Working data:
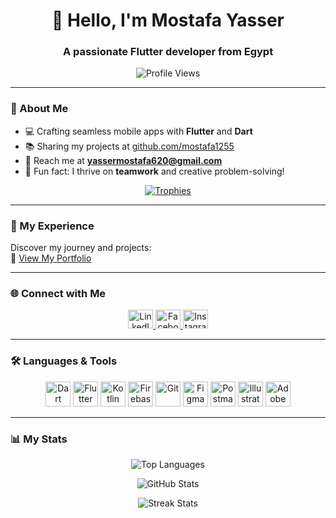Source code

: <div align="center">
  <h1>👋 Hello, I'm Mostafa Yasser</h1>
  <h3>A passionate Flutter developer from Egypt</h3>
</div>

<p align="center">
  <img src="https://komarev.com/ghpvc/?username=mostafa1255&label=Profile%20Views&color=0e75b6&style=flat" alt="Profile Views" />
</p>

---

### 🚀 About Me
- 💻 Crafting seamless mobile apps with **Flutter** and **Dart**
- 📚 Sharing my projects at [github.com/mostafa1255](https://github.com/mostafa1255?tab=repositories)
- 📧 Reach me at **yassermostafa620@gmail.com**
- 🌟 Fun fact: I thrive on **teamwork** and creative problem-solving!

<p align="center">
  <a href="https://github.com/ryo-ma/github-profile-trophy">
    <img src="https://github-profile-trophy.vercel.app/?username=mostafa1255&theme=onedark&margin-w=15" alt="Trophies" />
  </a>
</p>

---

### 📄 My Experience
Discover my journey and projects:  
🔗 [View My Portfolio](https://www.canva.com/design/DAFoKNVfCXs/U1mI8UH0StBaDJIn4oH8wg/view?utm_content=DAFoKNVfCXs&utm_campaign=designshare&utm_medium=link&utm_source=publishsharelink)

---

### 🌐 Connect with Me
<p align="center">
  <a href="https://www.linkedin.com/in/mostafa-yasser-7882b4239/" target="_blank">
    <img src="https://raw.githubusercontent.com/rahuldkjain/github-profile-readme-generator/master/src/images/icons/Social/linked-in-alt.svg" alt="LinkedIn" height="30" width="40" />
  </a>
  <a href="https://www.facebook.com/profile.php?id=100039025044339" target="_blank">
    <img src="https://raw.githubusercontent.com/rahuldkjain/github-profile-readme-generator/master/src/images/icons/Social/facebook.svg" alt="Facebook" height="30" width="40" />
  </a>
  <a href="https://www.instagram.com/mostafa_yasser_565/" target="_blank">
    <img src="https://raw.githubusercontent.com/rahuldkjain/github-profile-readme-generator/master/src/images/icons/Social/instagram.svg" alt="Instagram" height="30" width="40" />
  </a>
</p>

---

### 🛠️ Languages & Tools
<p align="center">
  <a href="https://dart.dev" target="_blank"><img src="https://www.vectorlogo.zone/logos/dartlang/dartlang-icon.svg" alt="Dart" width="40" height="40"/></a>
  <a href="https://flutter.dev" target="_blank"><img src="https://www.vectorlogo.zone/logos/flutterio/flutterio-icon.svg" alt="Flutter" width="40" height="40"/></a>
  <a href="https://kotlinlang.org" target="_blank"><img src="https://www.vectorlogo.zone/logos/kotlinlang/kotlinlang-icon.svg" alt="Kotlin" width="40" height="40"/></a>
  <a href="https://firebase.google.com/" target="_blank"><img src="https://www.vectorlogo.zone/logos/firebase/firebase-icon.svg" alt="Firebase" width="40" height="40"/></a>
  <a href="https://git-scm.com/" target="_blank"><img src="https://www.vectorlogo.zone/logos/git-scm/git-scm-icon.svg" alt="Git" width="40" height="40"/></a>
  <a href="https://www.figma.com/" target="_blank"><img src="https://www.vectorlogo.zone/logos/figma/figma-icon.svg" alt="Figma" width="40" height="40"/></a>
  <a href="https://postman.com" target="_blank"><img src="https://www.vectorlogo.zone/logos/getpostman/getpostman-icon.svg" alt="Postman" width="40" height="40"/></a>
  <a href="https://www.adobe.com/in/products/illustrator.html" target="_blank"><img src="https://www.vectorlogo.zone/logos/adobe_illustrator/adobe_illustrator-icon.svg" alt="Illustrator" width="40" height="40"/></a>
  <a href="https://www.adobe.com/products/xd.html" target="_blank"><img src="https://cdn.worldvectorlogo.com/logos/adobe-xd.svg" alt="Adobe XD" width="40" height="40"/></a>
</p>

---

### 📊 My Stats
<p align="center">
  <img src="https://github-readme-stats.vercel.app/api/top-langs?username=mostafa1255&show_icons=true&locale=en&layout=compact&theme=radical" alt="Top Languages" />
</p>
<p align="center">
  <img src="https://github-readme-stats.vercel.app/api?username=mostafa1255&show_icons=true&locale=en&theme=radical" alt="GitHub Stats" />
</p>
<p align="center">
  <img src="https://github-readme-streak-stats.herokuapp.com/?user=mostafa1255&theme=radical" alt="Streak Stats" />
</p>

Work to be completed: State how many lines in the records above contain the word "with", and give only that number.

Completed exercise: 2